RECORD SET Block Start
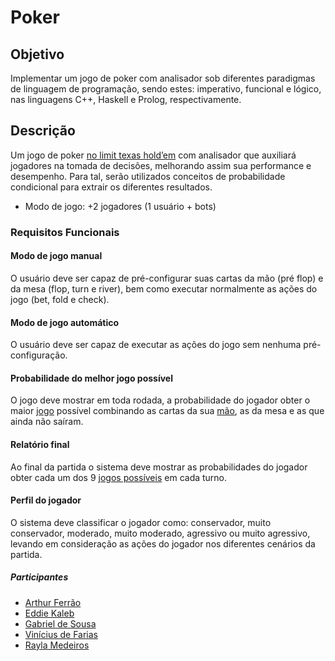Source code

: # Poker 

## Objetivo
Implementar um jogo de poker com analisador sob diferentes paradigmas de linguagem de programação, 
sendo estes: imperativo, funcional e lógico, nas linguagens C++, Haskell e Prolog, respectivamente.

## Descrição
Um jogo de poker [no limit texas hold’em](https://www.pokerstars.com/br/poker/games/texas-holdem/?no_redirect=1#/no-limit) 
com analisador que auxiliará jogadores na tomada de decisões, melhorando assim sua performance e desempenho. Para tal, 
serão utilizados conceitos de probabilidade condicional para extrair os diferentes resultados. 

* Modo de jogo: +2 jogadores (1 usuário + bots)

### Requisitos Funcionais

#### Modo de jogo manual 
O usuário deve ser capaz de pré-configurar suas cartas da mão (pré flop) e da mesa (flop, turn e river), bem como executar 
normalmente as ações do jogo (bet, fold e check).

#### Modo de jogo automático
O usuário deve ser capaz de executar as ações do jogo sem nenhuma pré-configuração.

#### Probabilidade do melhor jogo possível
O jogo deve mostrar em toda rodada, a probabilidade do jogador obter o maior 
[jogo](https://pt.pokerstrategy.com/strategy/various-poker/texas-holdem-probabilidades/) 
possível combinando as cartas da sua [mão](http://www.natesholdem.com/pre-flop-odds.php), 
as da mesa e as que ainda não saíram.

#### Relatório final
Ao final da partida o sistema deve mostrar as probabilidades do jogador obter cada um dos 9 
[jogos possíveis](https://www.pokerstars.com/br/poker/games/rules/hand-rankings/) em cada turno.

#### Perfil do jogador
O sistema deve classificar o jogador como: conservador, muito conservador, moderado, muito moderado, agressivo ou muito 
agressivo, levando em consideração as ações do jogador nos diferentes cenários da partida.

##### Participantes
- [Arthur Ferrão](https://github.com/ArthurFerrao)
- [Eddie Kaleb](https://github.com/EddieKaleb)
- [Gabriel de Sousa](https://github.com/GabrielSBarros)
- [Vinícius de Farias](https://github.com/ViniFarias)
- [Rayla Medeiros](https://github.com/RaylaMedeiros)
 

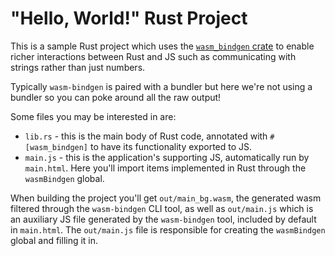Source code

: # "Hello, World!" Rust Project

This is a sample Rust project which uses the [`wasm_bindgen` crate][crate] to
enable richer interactions between Rust and JS such as communicating with
strings rather than just numbers.

Typically `wasm-bindgen` is paired with a bundler but here we're not using a
bundler so you can poke around all the raw output!

Some files you may be interested in are:

* `lib.rs` - this is the main body of Rust code, annotated with
  `#[wasm_bindgen]` to have its functionality exported to JS.
* `main.js` - this is the application's supporting JS, automatically run by
  `main.html`. Here you'll import items implemented in Rust through the
  `wasmBindgen` global.

When building the project you'll get `out/main_bg.wasm`, the generated wasm
filtered through the `wasm-bindgen` CLI tool, as well as `out/main.js` which is
an auxiliary JS file generated by the `wasm-bindgen` tool, included by default
in `main.html`. The `out/main.js` file is responsible for creating the
`wasmBindgen` global and filling it in.

[crate]: https://github.com/rustwasm/wasm-bindgen
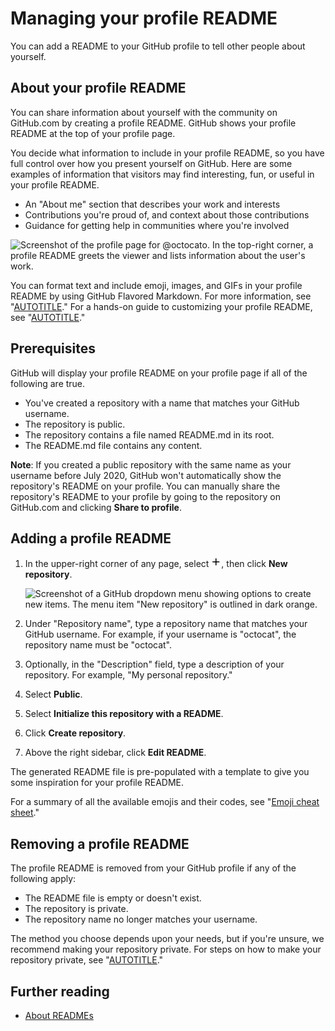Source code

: # Managing your profile README

You can add a README to your GitHub profile to tell other people about yourself.

## About your profile README

You can share information about yourself with the community on GitHub.com by creating a profile README. GitHub shows your profile README at the top of your profile page.

You decide what information to include in your profile README, so you have full control over how you present yourself on GitHub. Here are some examples of information that visitors may find interesting, fun, or useful in your profile README.

- An "About me" section that describes your work and interests
- Contributions you're proud of, and context about those contributions
- Guidance for getting help in communities where you're involved

![Screenshot of the profile page for @octocato. In the top-right corner, a profile README greets the viewer and lists information about the user's work.](/assets/images/help/repository/profile-with-readme.png)

You can format text and include emoji, images, and GIFs in your profile README by using GitHub Flavored Markdown. For more information, see "[AUTOTITLE](/get-started/writing-on-github/getting-started-with-writing-and-formatting-on-github)." For a hands-on guide to customizing your profile README, see "[AUTOTITLE](/get-started/writing-on-github/getting-started-with-writing-and-formatting-on-github/quickstart-for-writing-on-github)."

## Prerequisites

GitHub will display your profile README on your profile page if all of the following are true.

- You've created a repository with a name that matches your GitHub username.
- The repository is public.
- The repository contains a file named README.md in its root.
- The README.md file contains any content.

<div class="ghd-spotlight ghd-spotlight-note border rounded-1 my-3 p-3 f5 color-border-accent-emphasis color-bg-accent">

**Note**: If you created a public repository with the same name as your username before July 2020, GitHub won't automatically show the repository's README on your profile. You can manually share the repository's README to your profile by going to the repository on GitHub.com and clicking **Share to profile**.

</div>

## Adding a profile README

1. In the upper-right corner of any page, select <svg version="1.1" width="16" height="16" viewBox="0 0 16 16" class="octicon octicon-plus" aria-label="Create something new" role="img"><path d="M7.75 2a.75.75 0 0 1 .75.75V7h4.25a.75.75 0 0 1 0 1.5H8.5v4.25a.75.75 0 0 1-1.5 0V8.5H2.75a.75.75 0 0 1 0-1.5H7V2.75A.75.75 0 0 1 7.75 2Z"></path></svg>, then click **New repository**.

   ![Screenshot of a GitHub dropdown menu showing options to create new items. The menu item "New repository" is outlined in dark orange.](/assets/images/help/repository/repo-create.png)

1. Under "Repository name", type a repository name that matches your GitHub username. For example, if your username is "octocat", the repository name must be "octocat".
1. Optionally, in the "Description" field, type a description of your repository. For example, "My personal repository."
1. Select **Public**.
1. Select **Initialize this repository with a README**.
1. Click **Create repository**.
1. Above the right sidebar, click **Edit README**.

  The generated README file is pre-populated with a template to give you some inspiration for your profile README.

For a summary of all the available emojis and their codes, see "[Emoji cheat sheet](https://www.webfx.com/tools/emoji-cheat-sheet/)."

## Removing a profile README

The profile README is removed from your GitHub profile if any of the following apply:

- The README file is empty or doesn't exist.
- The repository is private.
- The repository name no longer matches your username.

The method you choose depends upon your needs, but if you're unsure, we recommend making your repository private. For steps on how to make your repository private, see "[AUTOTITLE](/repositories/managing-your-repositorys-settings-and-features/managing-repository-settings/setting-repository-visibility#changing-a-repositorys-visibility)."

## Further reading

- [About READMEs](/repositories/managing-your-repositorys-settings-and-features/customizing-your-repository/about-readmes)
RECORD SET Block End
» EXERCISE AIM: Please print the entries above exactly. Skip every picture.

» RESULT FOR THIS EXERCISE:
Source code

: # Poker 

## Objetivo
Implementar um jogo de poker com analisador sob diferentes paradigmas de linguagem de programação, 
sendo estes: imperativo, funcional e lógico, nas linguagens C++, Haskell e Prolog, respectivamente.

## Descrição
Um jogo de poker [no limit texas hold’em](https://www.pokerstars.com/br/poker/games/texas-holdem/?no_redirect=1#/no-limit) 
com analisador que auxiliará jogadores na tomada de decisões, melhorando assim sua performance e desempenho. Para tal, 
serão utilizados conceitos de probabilidade condicional para extrair os diferentes resultados. 

* Modo de jogo: +2 jogadores (1 usuário + bots)

### Requisitos Funcionais

#### Modo de jogo manual 
O usuário deve ser capaz de pré-configurar suas cartas da mão (pré flop) e da mesa (flop, turn e river), bem como executar 
normalmente as ações do jogo (bet, fold e check).

#### Modo de jogo automático
O usuário deve ser capaz de executar as ações do jogo sem nenhuma pré-configuração.

#### Probabilidade do melhor jogo possível
O jogo deve mostrar em toda rodada, a probabilidade do jogador obter o maior 
[jogo](https://pt.pokerstrategy.com/strategy/various-poker/texas-holdem-probabilidades/) 
possível combinando as cartas da sua [mão](http://www.natesholdem.com/pre-flop-odds.php), 
as da mesa e as que ainda não saíram.

#### Relatório final
Ao final da partida o sistema deve mostrar as probabilidades do jogador obter cada um dos 9 
[jogos possíveis](https://www.pokerstars.com/br/poker/games/rules/hand-rankings/) em cada turno.

#### Perfil do jogador
O sistema deve classificar o jogador como: conservador, muito conservador, moderado, muito moderado, agressivo ou muito 
agressivo, levando em consideração as ações do jogador nos diferentes cenários da partida.

##### Participantes
- [Arthur Ferrão](https://github.com/ArthurFerrao)
- [Eddie Kaleb](https://github.com/EddieKaleb)
- [Gabriel de Sousa](https://github.com/GabrielSBarros)
- [Vinícius de Farias](https://github.com/ViniFarias)
- [Rayla Medeiros](https://github.com/RaylaMedeiros)
 

Source code

: # "Hello, World!" Rust Project

This is a sample Rust project which uses the [`wasm_bindgen` crate][crate] to
enable richer interactions between Rust and JS such as communicating with
strings rather than just numbers.

Typically `wasm-bindgen` is paired with a bundler but here we're not using a
bundler so you can poke around all the raw output!

Some files you may be interested in are:

* `lib.rs` - this is the main body of Rust code, annotated with
  `#[wasm_bindgen]` to have its functionality exported to JS.
* `main.js` - this is the application's supporting JS, automatically run by
  `main.html`. Here you'll import items implemented in Rust through the
  `wasmBindgen` global.

When building the project you'll get `out/main_bg.wasm`, the generated wasm
filtered through the `wasm-bindgen` CLI tool, as well as `out/main.js` which is
an auxiliary JS file generated by the `wasm-bindgen` tool, included by default
in `main.html`. The `out/main.js` file is responsible for creating the
`wasmBindgen` global and filling it in.

[crate]: https://github.com/rustwasm/wasm-bindgen
Source code

: # Managing your profile README

You can add a README to your GitHub profile to tell other people about yourself.

## About your profile README

You can share information about yourself with the community on GitHub.com by creating a profile README. GitHub shows your profile README at the top of your profile page.

You decide what information to include in your profile README, so you have full control over how you present yourself on GitHub. Here are some examples of information that visitors may find interesting, fun, or useful in your profile README.

- An "About me" section that describes your work and interests
- Contributions you're proud of, and context about those contributions
- Guidance for getting help in communities where you're involved

![Screenshot of the profile page for @octocato. In the top-right corner, a profile README greets the viewer and lists information about the user's work.](/assets/images/help/repository/profile-with-readme.png)

You can format text and include emoji, images, and GIFs in your profile README by using GitHub Flavored Markdown. For more information, see "[AUTOTITLE](/get-started/writing-on-github/getting-started-with-writing-and-formatting-on-github)." For a hands-on guide to customizing your profile README, see "[AUTOTITLE](/get-started/writing-on-github/getting-started-with-writing-and-formatting-on-github/quickstart-for-writing-on-github)."

## Prerequisites

GitHub will display your profile README on your profile page if all of the following are true.

- You've created a repository with a name that matches your GitHub username.
- The repository is public.
- The repository contains a file named README.md in its root.
- The README.md file contains any content.

<div class="ghd-spotlight ghd-spotlight-note border rounded-1 my-3 p-3 f5 color-border-accent-emphasis color-bg-accent">

**Note**: If you created a public repository with the same name as your username before July 2020, GitHub won't automatically show the repository's README on your profile. You can manually share the repository's README to your profile by going to the repository on GitHub.com and clicking **Share to profile**.

</div>

## Adding a profile README

1. In the upper-right corner of any page, select <svg version="1.1" width="16" height="16" viewBox="0 0 16 16" class="octicon octicon-plus" aria-label="Create something new" role="img"><path d="M7.75 2a.75.75 0 0 1 .75.75V7h4.25a.75.75 0 0 1 0 1.5H8.5v4.25a.75.75 0 0 1-1.5 0V8.5H2.75a.75.75 0 0 1 0-1.5H7V2.75A.75.75 0 0 1 7.75 2Z"></path></svg>, then click **New repository**.

   ![Screenshot of a GitHub dropdown menu showing options to create new items. The menu item "New repository" is outlined in dark orange.](/assets/images/help/repository/repo-create.png)

1. Under "Repository name", type a repository name that matches your GitHub username. For example, if your username is "octocat", the repository name must be "octocat".
1. Optionally, in the "Description" field, type a description of your repository. For example, "My personal repository."
1. Select **Public**.
1. Select **Initialize this repository with a README**.
1. Click **Create repository**.
1. Above the right sidebar, click **Edit README**.

  The generated README file is pre-populated with a template to give you some inspiration for your profile README.

For a summary of all the available emojis and their codes, see "[Emoji cheat sheet](https://www.webfx.com/tools/emoji-cheat-sheet/)."

## Removing a profile README

The profile README is removed from your GitHub profile if any of the following apply:

- The README file is empty or doesn't exist.
- The repository is private.
- The repository name no longer matches your username.

The method you choose depends upon your needs, but if you're unsure, we recommend making your repository private. For steps on how to make your repository private, see "[AUTOTITLE](/repositories/managing-your-repositorys-settings-and-features/managing-repository-settings/setting-repository-visibility#changing-a-repositorys-visibility)."

## Further reading

- [About READMEs](/repositories/managing-your-repositorys-settings-and-features/customizing-your-repository/about-readmes)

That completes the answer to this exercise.